Porque antes, para estos preparativos de la comida, lo que había que tener en cuenta era si a los invitados les gustaba el cordero o si preferían pavo; si de aperitivo se iba a servir cóctel de marisco o mejor no, porque eso ya estaba pasado de moda. Se dudaba sobre la vajilla que habría que sacar, o la cubertería, entre otros dilemas de alcance filosófico. Pero poco más.

Todo eso ha cambiado. Ahora, gracias a las exaltaciones nacionalistas y sus rebotes, hasta comer cocido madrileño ha pasado de ser un simple placer a convertirse en un acto reivindicativo. Si no nos andamos con tiento en el protocolo, al servir los entrantes podemos estar ofendiendo a los invitados por pedirles que prueben esta longaniza tan rica que nos trajeron de Lérida, o este tinto del Priorato que está la mar de bueno.

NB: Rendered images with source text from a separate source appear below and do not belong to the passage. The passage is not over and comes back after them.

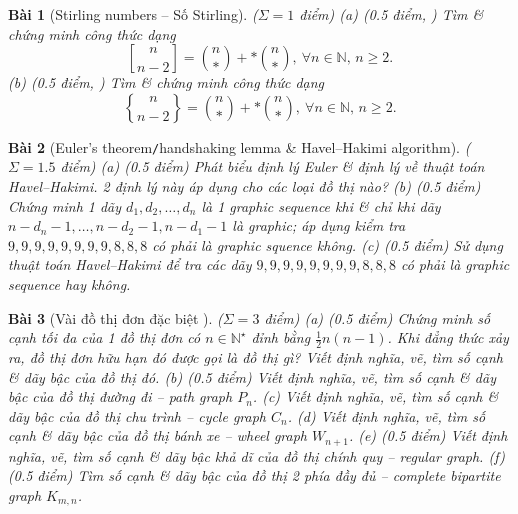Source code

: \documentclass{article}
\newtheorem{baitoan}{Bài}
\newcommand{\genstirlingI}[3]{%
    \genfrac{[}{]}{0pt}{#1}{#2}{#3}%
}
\newcommand{\genstirlingII}[3]{%
    \genfrac{\{}{\}}{0pt}{#1}{#2}{#3}%
}
\newcommand{\stirlingI}[2]{\genstirlingI{}{#1}{#2}}
\newcommand{\stirlingII}[2]{\genstirlingII{}{#1}{#2}}
\begin{document}
\begin{baitoan}[Stirling numbers -- Số Stirling]
    {\rm($\Sigma = 1$ điểm)} (a) {\rm(0.5 điểm, \cite[P6.1.13]{Shahriari2022})} Tìm \& chứng minh công thức dạng
    \begin{equation*}
        \stirlingI{n}{n - 2} = \binom{n}{*} + *\binom{n}{*},\ \forall n\in\mathbb{N},\,n\ge2.
    \end{equation*}
    (b) {\rm(0.5 điểm, \cite[P6.2.7]{Shahriari2022})} Tìm \& chứng minh công thức dạng
    \begin{equation*}
        \stirlingII{n}{n - 2} = \binom{n}{*} + *\binom{n}{*},\ \forall n\in\mathbb{N},\,n\ge2.
    \end{equation*}  
\end{baitoan}

\begin{baitoan}[Euler's theorem{\tt/}handshaking lemma \& Havel--Hakimi algorithm]
    {\rm($\Sigma = 1.5$ điểm)} (a) {\rm(0.5 điểm)} Phát biểu định lý Euler \& định lý về thuật toán Havel--Hakimi. 2 định lý này áp dụng cho các loại đồ thị nào? (b) {\rm(0.5 điểm) \cite[P10.1.13, p. 368]{Shahriari2022}} Chứng minh 1 dãy $d_1,d_2,\ldots,d_n$ là 1 graphic sequence khi \& chỉ khi dãy $n - d_n - 1,\ldots,n - d_2 - 1,n - d_1 - 1$ là graphic; áp dụng kiểm tra $9,9,9,9,9,9,9,9,8,8,8$ có phải là graphic squence không. (c) {\rm(0.5 điểm)} Sử dụng thuật toán Havel--Hakimi để tra các dãy $9,9,9,9,9,9,9,9,8,8,8$ có phải là graphic sequence hay không.
\end{baitoan}

\begin{baitoan}[Vài đồ thị đơn đặc biệt \cite{Valiente2021}]
    {\rm($\Sigma = 3$ điểm)} (a) {\rm(0.5 điểm)} Chứng minh số cạnh tối đa của 1 đồ thị đơn có $n\in\mathbb{N}^\star$ đỉnh bằng $\frac{1}{2}n(n - 1)$. Khi đẳng thức xảy ra, đồ thị đơn hữu hạn đó được gọi là đồ thị gì? Viết định nghĩa, vẽ, tìm số cạnh \& dãy bậc của đồ thị đó. (b) {\rm(0.5 điểm)} Viết định nghĩa, vẽ, tìm số cạnh \& dãy bậc của đồ thị đường đi -- path graph $P_n$. (c) Viết định nghĩa, vẽ, tìm số cạnh \& dãy bậc của đồ thị chu trình -- cycle graph $C_n$. (d) Viết định nghĩa, vẽ, tìm số cạnh \& dãy bậc của đồ thị bánh xe -- wheel graph $W_{n+1}$. (e) {\rm(0.5 điểm)} Viết định nghĩa, vẽ, tìm số cạnh \& dãy bậc khả dĩ của đồ thị chính quy -- regular graph. (f) {\rm(0.5 điểm)} Tìm số cạnh \& dãy bậc của đồ thị 2 phía đầy đủ -- complete bipartite graph $K_{m,n}$.
\end{baitoan}


\printbibliography[heading=bibintoc]
    
\end{document}
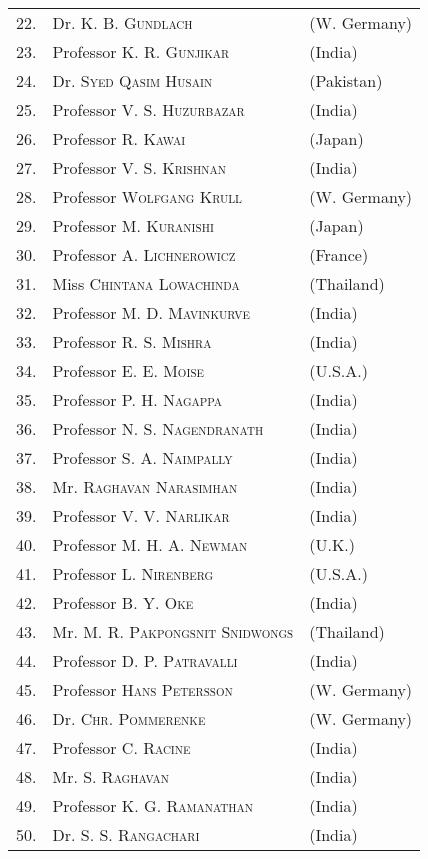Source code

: \begin{longtable}{r@{\;\,}ll}
22. & Dr. \textsc{K. B. Gundlach} & (W. Germany)\\
23. & Professor \textsc{K. R. Gunjikar} & (India)\\
24. & Dr. \textsc{Syed Qasim Husain} & (Pakistan)\\
25. & Professor \textsc{V. S. Huzurbazar} & (India)\\
26. & Professor \textsc{R. Kawai} & (Japan)\\
27. & Professor \textsc{V. S. Krishnan} & (India)\\
28. & Professor \textsc{Wolfgang Krull} & (W. Germany)\\
29. & Professor \textsc{M. Kuranishi} & (Japan)\\
30. & Professor \textsc{A. Lichnerowicz} & (France)\\
31. & Miss \textsc{Chintana Lowachinda} & (Thailand)\\
32. & Professor \textsc{M. D. Mavinkurve} & (India)\\
33. & Professor \textsc{R. S. Mishra} & (India)\\
34. & Professor \textsc{E. E. Moise} & (U.S.A.)\\
35. & Professor \textsc{P. H. Nagappa} & (India)\\
36. & Professor \textsc{N. S. Nagendranath} & (India)\\
37. & Professor \textsc{S. A. Naimpally} & (India)\\
38. & Mr. \textsc{Raghavan Narasimhan} & (India)\\
39. & Professor \textsc{V. V. Narlikar} & (India)\\
40. & Professor \textsc{M. H. A. Newman} & (U.K.)\\
41. & Professor \textsc{L. Nirenberg} & (U.S.A.)\\
42. & Professor \textsc{B. Y. Oke} & (India)\\
43. & Mr. \textsc{M. R. Pakpongsnit Snidwongs} & (Thailand)\\
44. & Professor \textsc{D. P. Patravalli} & (India)\\
45. & Professor \textsc{Hans Petersson} & (W. Germany)\\
46. & Dr. \textsc{Chr. Pommerenke} & (W. Germany)\\
47. & Professor \textsc{C. Racine} & (India)\\
48. & Mr. \textsc{S. Raghavan} & (India)\\
49. & Professor \textsc{K. G. Ramanathan} & (India)\\
50. & Dr. \textsc{S. S. Rangachari} & (India)\\

\end{longtable}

Hubo un tiempo en el que reinaba la inocencia y si te llevabas a la boca un trozo de turrón de Jijona, la máxima preocupación estaba en no dejarse la dentadura en el intento. Hoy no. Hoy comer turrón de Jijona, o sobrasada mallorquina, o una empanada de berberechos -por los vínculos que se han creado entre la charcutería y el patriotismo, y por la estrecha relación que ahora existe entre las banderas y los canapés- puede tener el mismo significado que cantar La Marsellesa o el Cara al sol.

Con el cava no digamos, porque el cava catalán, a pesar de ser una bebida que en principio no vulnera ningún artículo de la Constitución, se ha convertido para muchos en la bestia negra de los productos con denominación de origen. Por eso buscan a la desesperada espumosos extremeños, valencianos, o de donde sea, con tal de evitar una bebida que, al fin y al cabo, por lo menos mientras San Sadurní siga donde está, no deja de ser española.

La gente es muy libre de ver detrás de una botella de cava un símbolo del separatismo. Por mí, como si quieren ver detrás de una pata de jamón ibérico la sombra del Cid Campeador. Pero tal vez estemos perdiendo el juicio si empezamos a confundir las pizzerías con el fascismo italiano; o si, por culpa del terrorismo yihadista, vamos a rechazar una caja de alfajores.

Y es que si el corazón tiene razones que la razón no entiende, de las razones del estómago ¿qué les puedo yo contar?